### Dataset records:

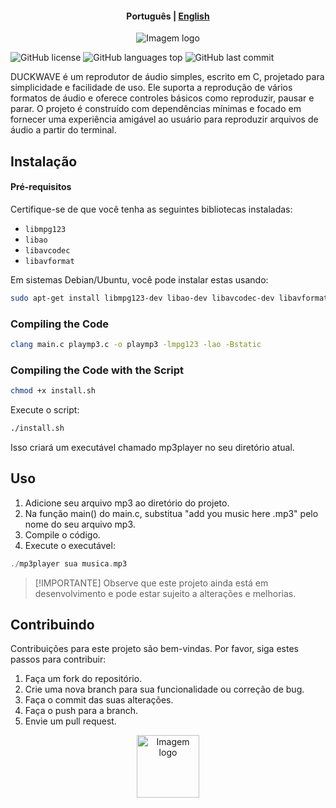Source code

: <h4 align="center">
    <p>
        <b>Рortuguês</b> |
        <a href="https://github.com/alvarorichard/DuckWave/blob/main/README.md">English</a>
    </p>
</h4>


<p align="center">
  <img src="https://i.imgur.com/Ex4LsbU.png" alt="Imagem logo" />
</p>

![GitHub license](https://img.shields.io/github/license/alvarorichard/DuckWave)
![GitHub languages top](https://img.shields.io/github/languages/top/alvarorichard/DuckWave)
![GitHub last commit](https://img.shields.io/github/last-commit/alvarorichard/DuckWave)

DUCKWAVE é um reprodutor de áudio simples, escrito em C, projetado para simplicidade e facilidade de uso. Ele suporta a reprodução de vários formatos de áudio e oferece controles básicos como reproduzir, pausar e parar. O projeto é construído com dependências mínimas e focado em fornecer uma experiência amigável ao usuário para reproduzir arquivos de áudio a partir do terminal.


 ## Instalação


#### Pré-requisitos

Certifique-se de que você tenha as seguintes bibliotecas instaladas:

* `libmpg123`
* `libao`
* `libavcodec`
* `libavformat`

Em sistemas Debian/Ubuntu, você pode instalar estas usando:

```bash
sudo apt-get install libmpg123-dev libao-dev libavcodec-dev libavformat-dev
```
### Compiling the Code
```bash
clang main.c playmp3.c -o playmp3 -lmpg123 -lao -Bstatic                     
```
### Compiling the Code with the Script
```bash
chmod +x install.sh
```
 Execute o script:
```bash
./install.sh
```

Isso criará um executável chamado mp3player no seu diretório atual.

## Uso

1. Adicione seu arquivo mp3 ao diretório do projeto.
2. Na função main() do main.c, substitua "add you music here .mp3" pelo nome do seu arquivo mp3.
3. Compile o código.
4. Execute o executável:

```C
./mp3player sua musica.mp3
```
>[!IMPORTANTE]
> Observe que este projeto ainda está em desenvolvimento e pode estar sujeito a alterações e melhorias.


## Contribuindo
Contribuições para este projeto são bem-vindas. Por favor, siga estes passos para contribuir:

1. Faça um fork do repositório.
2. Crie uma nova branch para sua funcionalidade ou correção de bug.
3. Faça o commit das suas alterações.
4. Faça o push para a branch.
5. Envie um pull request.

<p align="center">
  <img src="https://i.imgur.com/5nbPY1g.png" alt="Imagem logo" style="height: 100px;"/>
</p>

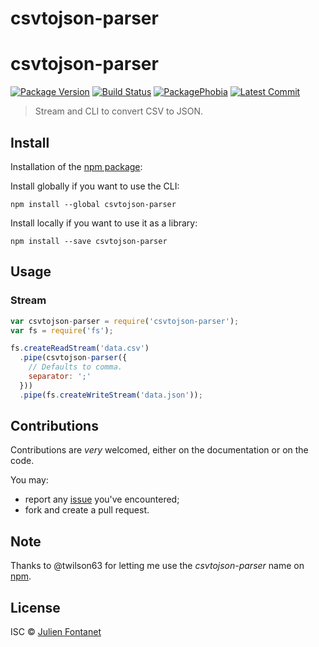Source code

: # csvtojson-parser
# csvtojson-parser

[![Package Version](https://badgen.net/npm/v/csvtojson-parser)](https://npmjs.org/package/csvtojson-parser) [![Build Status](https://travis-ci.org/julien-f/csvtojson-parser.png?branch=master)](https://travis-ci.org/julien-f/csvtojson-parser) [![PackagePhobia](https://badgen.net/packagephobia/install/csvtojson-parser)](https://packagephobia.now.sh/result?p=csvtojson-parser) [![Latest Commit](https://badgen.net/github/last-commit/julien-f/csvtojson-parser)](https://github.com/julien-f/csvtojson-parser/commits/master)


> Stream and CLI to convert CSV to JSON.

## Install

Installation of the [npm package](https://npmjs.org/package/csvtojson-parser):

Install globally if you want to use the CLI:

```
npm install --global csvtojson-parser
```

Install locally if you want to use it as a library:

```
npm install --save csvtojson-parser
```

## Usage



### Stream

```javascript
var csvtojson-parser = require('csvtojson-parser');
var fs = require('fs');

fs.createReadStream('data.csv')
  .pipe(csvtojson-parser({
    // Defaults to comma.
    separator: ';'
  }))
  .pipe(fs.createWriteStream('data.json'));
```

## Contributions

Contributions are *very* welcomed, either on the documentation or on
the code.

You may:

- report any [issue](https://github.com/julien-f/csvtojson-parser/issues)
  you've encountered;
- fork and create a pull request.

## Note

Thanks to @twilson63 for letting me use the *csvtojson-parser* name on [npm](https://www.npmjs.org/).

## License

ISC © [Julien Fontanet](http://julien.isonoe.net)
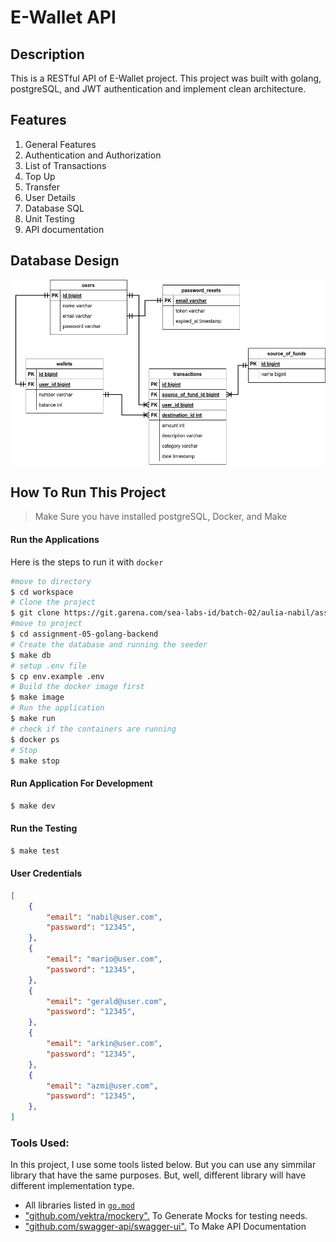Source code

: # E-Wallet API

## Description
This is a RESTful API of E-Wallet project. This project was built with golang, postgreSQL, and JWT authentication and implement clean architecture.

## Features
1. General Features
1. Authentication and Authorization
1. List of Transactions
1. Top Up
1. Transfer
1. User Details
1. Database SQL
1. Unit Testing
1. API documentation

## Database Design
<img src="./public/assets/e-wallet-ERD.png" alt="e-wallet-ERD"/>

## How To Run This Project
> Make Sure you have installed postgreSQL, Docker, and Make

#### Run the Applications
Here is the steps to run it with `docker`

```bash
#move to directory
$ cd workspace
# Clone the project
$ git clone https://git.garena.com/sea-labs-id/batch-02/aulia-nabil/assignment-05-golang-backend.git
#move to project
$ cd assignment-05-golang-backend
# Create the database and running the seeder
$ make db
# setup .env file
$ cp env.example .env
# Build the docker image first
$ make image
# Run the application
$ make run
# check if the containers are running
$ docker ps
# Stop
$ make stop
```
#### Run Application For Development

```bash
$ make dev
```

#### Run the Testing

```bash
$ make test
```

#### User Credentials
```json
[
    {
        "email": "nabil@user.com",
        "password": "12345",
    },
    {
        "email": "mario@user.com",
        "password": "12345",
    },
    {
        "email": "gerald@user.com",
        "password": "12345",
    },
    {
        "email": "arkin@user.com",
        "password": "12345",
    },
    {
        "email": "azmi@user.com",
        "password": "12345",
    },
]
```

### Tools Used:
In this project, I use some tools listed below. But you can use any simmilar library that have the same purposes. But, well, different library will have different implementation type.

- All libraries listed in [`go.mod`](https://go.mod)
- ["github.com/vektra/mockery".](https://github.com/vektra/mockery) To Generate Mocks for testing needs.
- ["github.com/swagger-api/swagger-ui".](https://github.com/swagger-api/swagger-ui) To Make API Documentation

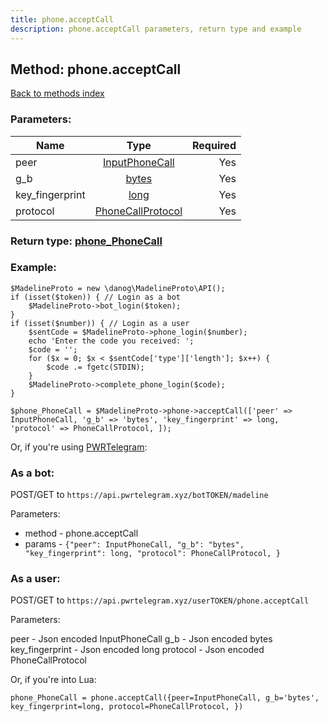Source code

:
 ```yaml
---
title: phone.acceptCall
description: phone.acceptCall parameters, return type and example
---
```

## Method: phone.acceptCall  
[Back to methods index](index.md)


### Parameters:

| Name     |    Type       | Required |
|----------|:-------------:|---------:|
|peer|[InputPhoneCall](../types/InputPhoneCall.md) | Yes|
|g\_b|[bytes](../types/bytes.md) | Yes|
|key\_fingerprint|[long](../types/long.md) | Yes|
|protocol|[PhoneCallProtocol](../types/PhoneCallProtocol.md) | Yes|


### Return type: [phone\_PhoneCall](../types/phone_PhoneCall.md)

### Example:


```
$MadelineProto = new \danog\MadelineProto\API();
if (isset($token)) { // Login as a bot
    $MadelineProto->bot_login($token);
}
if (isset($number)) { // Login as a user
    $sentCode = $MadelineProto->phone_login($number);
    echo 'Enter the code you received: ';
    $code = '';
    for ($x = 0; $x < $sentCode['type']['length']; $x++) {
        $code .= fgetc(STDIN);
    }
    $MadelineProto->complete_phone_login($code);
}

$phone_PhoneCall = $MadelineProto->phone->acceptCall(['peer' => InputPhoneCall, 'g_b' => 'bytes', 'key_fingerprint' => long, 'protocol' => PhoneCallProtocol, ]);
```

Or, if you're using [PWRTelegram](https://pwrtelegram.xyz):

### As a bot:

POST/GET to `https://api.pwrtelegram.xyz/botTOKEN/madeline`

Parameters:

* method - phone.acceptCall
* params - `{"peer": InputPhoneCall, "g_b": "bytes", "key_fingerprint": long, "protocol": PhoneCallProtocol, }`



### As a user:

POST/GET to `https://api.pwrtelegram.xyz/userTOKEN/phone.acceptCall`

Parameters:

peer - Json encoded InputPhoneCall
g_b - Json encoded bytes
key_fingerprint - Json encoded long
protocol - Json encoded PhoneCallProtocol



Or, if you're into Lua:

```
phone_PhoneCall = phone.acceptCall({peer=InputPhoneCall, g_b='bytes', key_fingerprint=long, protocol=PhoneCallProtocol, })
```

### ABOUT THIS TASK:
If a record contains a picture, drop the picture and repeat the rest exactly.

### SOLUTION FOR THIS EXERCISE:
Source code

: <h4 align="center">
    <p>
        <b>Рortuguês</b> |
        <a href="https://github.com/alvarorichard/DuckWave/blob/main/README.md">English</a>
    </p>
</h4>


<p align="center">
  <img src="https://i.imgur.com/Ex4LsbU.png" alt="Imagem logo" />
</p>

![GitHub license](https://img.shields.io/github/license/alvarorichard/DuckWave)
![GitHub languages top](https://img.shields.io/github/languages/top/alvarorichard/DuckWave)
![GitHub last commit](https://img.shields.io/github/last-commit/alvarorichard/DuckWave)

DUCKWAVE é um reprodutor de áudio simples, escrito em C, projetado para simplicidade e facilidade de uso. Ele suporta a reprodução de vários formatos de áudio e oferece controles básicos como reproduzir, pausar e parar. O projeto é construído com dependências mínimas e focado em fornecer uma experiência amigável ao usuário para reproduzir arquivos de áudio a partir do terminal.


 ## Instalação


#### Pré-requisitos

Certifique-se de que você tenha as seguintes bibliotecas instaladas:

* `libmpg123`
* `libao`
* `libavcodec`
* `libavformat`

Em sistemas Debian/Ubuntu, você pode instalar estas usando:

```bash
sudo apt-get install libmpg123-dev libao-dev libavcodec-dev libavformat-dev
```
### Compiling the Code
```bash
clang main.c playmp3.c -o playmp3 -lmpg123 -lao -Bstatic                     
```
### Compiling the Code with the Script
```bash
chmod +x install.sh
```
 Execute o script:
```bash
./install.sh
```

Isso criará um executável chamado mp3player no seu diretório atual.

## Uso

1. Adicione seu arquivo mp3 ao diretório do projeto.
2. Na função main() do main.c, substitua "add you music here .mp3" pelo nome do seu arquivo mp3.
3. Compile o código.
4. Execute o executável:

```C
./mp3player sua musica.mp3
```
>[!IMPORTANTE]
> Observe que este projeto ainda está em desenvolvimento e pode estar sujeito a alterações e melhorias.


## Contribuindo
Contribuições para este projeto são bem-vindas. Por favor, siga estes passos para contribuir:

1. Faça um fork do repositório.
2. Crie uma nova branch para sua funcionalidade ou correção de bug.
3. Faça o commit das suas alterações.
4. Faça o push para a branch.
5. Envie um pull request.

<p align="center">
  <img src="https://i.imgur.com/5nbPY1g.png" alt="Imagem logo" style="height: 100px;"/>
</p>

Source code

: # csvtojson-parser
# csvtojson-parser

[![Package Version](https://badgen.net/npm/v/csvtojson-parser)](https://npmjs.org/package/csvtojson-parser) [![Build Status](https://travis-ci.org/julien-f/csvtojson-parser.png?branch=master)](https://travis-ci.org/julien-f/csvtojson-parser) [![PackagePhobia](https://badgen.net/packagephobia/install/csvtojson-parser)](https://packagephobia.now.sh/result?p=csvtojson-parser) [![Latest Commit](https://badgen.net/github/last-commit/julien-f/csvtojson-parser)](https://github.com/julien-f/csvtojson-parser/commits/master)


> Stream and CLI to convert CSV to JSON.

## Install

Installation of the [npm package](https://npmjs.org/package/csvtojson-parser):

Install globally if you want to use the CLI:

```
npm install --global csvtojson-parser
```

Install locally if you want to use it as a library:

```
npm install --save csvtojson-parser
```

## Usage



### Stream

```javascript
var csvtojson-parser = require('csvtojson-parser');
var fs = require('fs');

fs.createReadStream('data.csv')
  .pipe(csvtojson-parser({
    // Defaults to comma.
    separator: ';'
  }))
  .pipe(fs.createWriteStream('data.json'));
```

## Contributions

Contributions are *very* welcomed, either on the documentation or on
the code.

You may:

- report any [issue](https://github.com/julien-f/csvtojson-parser/issues)
  you've encountered;
- fork and create a pull request.

## Note

Thanks to @twilson63 for letting me use the *csvtojson-parser* name on [npm](https://www.npmjs.org/).

## License

ISC © [Julien Fontanet](http://julien.isonoe.net)
Source code

: # E-Wallet API

## Description
This is a RESTful API of E-Wallet project. This project was built with golang, postgreSQL, and JWT authentication and implement clean architecture.

## Features
1. General Features
1. Authentication and Authorization
1. List of Transactions
1. Top Up
1. Transfer
1. User Details
1. Database SQL
1. Unit Testing
1. API documentation

## Database Design
<img src="./public/assets/e-wallet-ERD.png" alt="e-wallet-ERD"/>

## How To Run This Project
> Make Sure you have installed postgreSQL, Docker, and Make

#### Run the Applications
Here is the steps to run it with `docker`

```bash
#move to directory
$ cd workspace
# Clone the project
$ git clone https://git.garena.com/sea-labs-id/batch-02/aulia-nabil/assignment-05-golang-backend.git
#move to project
$ cd assignment-05-golang-backend
# Create the database and running the seeder
$ make db
# setup .env file
$ cp env.example .env
# Build the docker image first
$ make image
# Run the application
$ make run
# check if the containers are running
$ docker ps
# Stop
$ make stop
```
#### Run Application For Development

```bash
$ make dev
```

#### Run the Testing

```bash
$ make test
```

#### User Credentials
```json
[
    {
        "email": "nabil@user.com",
        "password": "12345",
    },
    {
        "email": "mario@user.com",
        "password": "12345",
    },
    {
        "email": "gerald@user.com",
        "password": "12345",
    },
    {
        "email": "arkin@user.com",
        "password": "12345",
    },
    {
        "email": "azmi@user.com",
        "password": "12345",
    },
]
```

### Tools Used:
In this project, I use some tools listed below. But you can use any simmilar library that have the same purposes. But, well, different library will have different implementation type.

- All libraries listed in [`go.mod`](https://go.mod)
- ["github.com/vektra/mockery".](https://github.com/vektra/mockery) To Generate Mocks for testing needs.
- ["github.com/swagger-api/swagger-ui".](https://github.com/swagger-api/swagger-ui) To Make API Documentation

Source code

:
 ```yaml
---
title: phone.acceptCall
description: phone.acceptCall parameters, return type and example
---
```

## Method: phone.acceptCall  
[Back to methods index](index.md)


### Parameters:

| Name     |    Type       | Required |
|----------|:-------------:|---------:|
|peer|[InputPhoneCall](../types/InputPhoneCall.md) | Yes|
|g\_b|[bytes](../types/bytes.md) | Yes|
|key\_fingerprint|[long](../types/long.md) | Yes|
|protocol|[PhoneCallProtocol](../types/PhoneCallProtocol.md) | Yes|


### Return type: [phone\_PhoneCall](../types/phone_PhoneCall.md)

### Example:


```
$MadelineProto = new \danog\MadelineProto\API();
if (isset($token)) { // Login as a bot
    $MadelineProto->bot_login($token);
}
if (isset($number)) { // Login as a user
    $sentCode = $MadelineProto->phone_login($number);
    echo 'Enter the code you received: ';
    $code = '';
    for ($x = 0; $x < $sentCode['type']['length']; $x++) {
        $code .= fgetc(STDIN);
    }
    $MadelineProto->complete_phone_login($code);
}

$phone_PhoneCall = $MadelineProto->phone->acceptCall(['peer' => InputPhoneCall, 'g_b' => 'bytes', 'key_fingerprint' => long, 'protocol' => PhoneCallProtocol, ]);
```

Or, if you're using [PWRTelegram](https://pwrtelegram.xyz):

### As a bot:

POST/GET to `https://api.pwrtelegram.xyz/botTOKEN/madeline`

Parameters:

* method - phone.acceptCall
* params - `{"peer": InputPhoneCall, "g_b": "bytes", "key_fingerprint": long, "protocol": PhoneCallProtocol, }`



### As a user:

POST/GET to `https://api.pwrtelegram.xyz/userTOKEN/phone.acceptCall`

Parameters:

peer - Json encoded InputPhoneCall
g_b - Json encoded bytes
key_fingerprint - Json encoded long
protocol - Json encoded PhoneCallProtocol



Or, if you're into Lua:

```
phone_PhoneCall = phone.acceptCall({peer=InputPhoneCall, g_b='bytes', key_fingerprint=long, protocol=PhoneCallProtocol, })
```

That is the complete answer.